WHAT TO WORK ON
Every line in the listing below from the one with "### Enabling / disabling authentication" through the one with "### Integration tests" is to be reproduced exactly, both ends included; leave out the rest.

EXTRACTED RECORDS
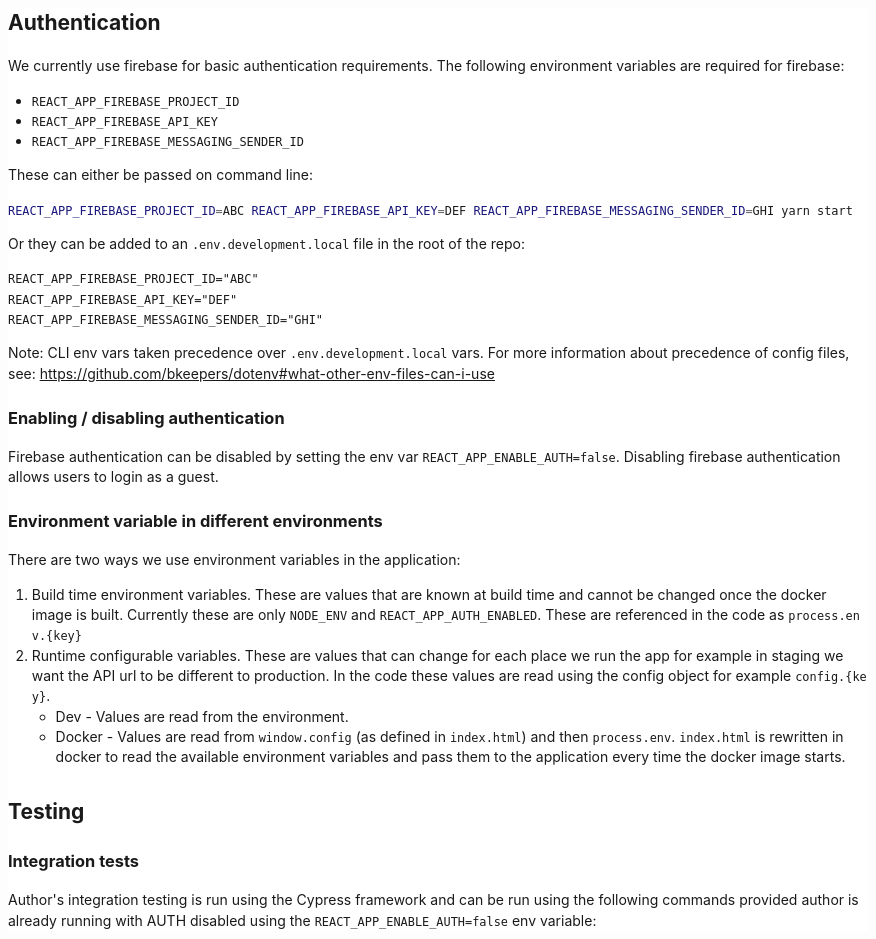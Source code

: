 ## Authentication

We currently use firebase for basic authentication requirements. The following environment variables are required for firebase:

* `REACT_APP_FIREBASE_PROJECT_ID`
* `REACT_APP_FIREBASE_API_KEY`
* `REACT_APP_FIREBASE_MESSAGING_SENDER_ID`

These can either be passed on command line:

```bash
REACT_APP_FIREBASE_PROJECT_ID=ABC REACT_APP_FIREBASE_API_KEY=DEF REACT_APP_FIREBASE_MESSAGING_SENDER_ID=GHI yarn start
```

Or they can be added to an `.env.development.local` file in the root of the repo:

```
REACT_APP_FIREBASE_PROJECT_ID="ABC"
REACT_APP_FIREBASE_API_KEY="DEF"
REACT_APP_FIREBASE_MESSAGING_SENDER_ID="GHI"
```

Note: CLI env vars taken precedence over `.env.development.local` vars. For more information about precedence of config files, see: https://github.com/bkeepers/dotenv#what-other-env-files-can-i-use

### Enabling / disabling authentication

Firebase authentication can be disabled by setting the env var `REACT_APP_ENABLE_AUTH=false`. Disabling firebase authentication allows users to login as a guest.

### Environment variable in different environments

There are two ways we use environment variables in the application:
1. Build time environment variables. These are values that are known at build time and cannot be changed once the docker image is built. Currently these are only `NODE_ENV` and `REACT_APP_AUTH_ENABLED`. These are referenced in the code as `process.env.{key}`
1. Runtime configurable variables. These are values that can change for each place we run the app for example in staging we want the API url to be different to production. In the code these values are read using the config object for example `config.{key}`. 
    - Dev - Values are read from the environment.
    - Docker - Values are read from `window.config` (as defined in `index.html`) and then `process.env`. `index.html` is rewritten in docker to read the available environment variables and pass them to the application every time the docker image starts.

## Testing

### Integration tests

Author's integration testing is run using the Cypress framework and can be run using the following commands provided author is already running with AUTH disabled using the `REACT_APP_ENABLE_AUTH=false` env variable:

REPLY TO THE EXERCISE
### Enabling / disabling authentication

Firebase authentication can be disabled by setting the env var `REACT_APP_ENABLE_AUTH=false`. Disabling firebase authentication allows users to login as a guest.

### Environment variable in different environments

There are two ways we use environment variables in the application:
1. Build time environment variables. These are values that are known at build time and cannot be changed once the docker image is built. Currently these are only `NODE_ENV` and `REACT_APP_AUTH_ENABLED`. These are referenced in the code as `process.env.{key}`
1. Runtime configurable variables. These are values that can change for each place we run the app for example in staging we want the API url to be different to production. In the code these values are read using the config object for example `config.{key}`. 
    - Dev - Values are read from the environment.
    - Docker - Values are read from `window.config` (as defined in `index.html`) and then `process.env`. `index.html` is rewritten in docker to read the available environment variables and pass them to the application every time the docker image starts.

## Testing

### Integration tests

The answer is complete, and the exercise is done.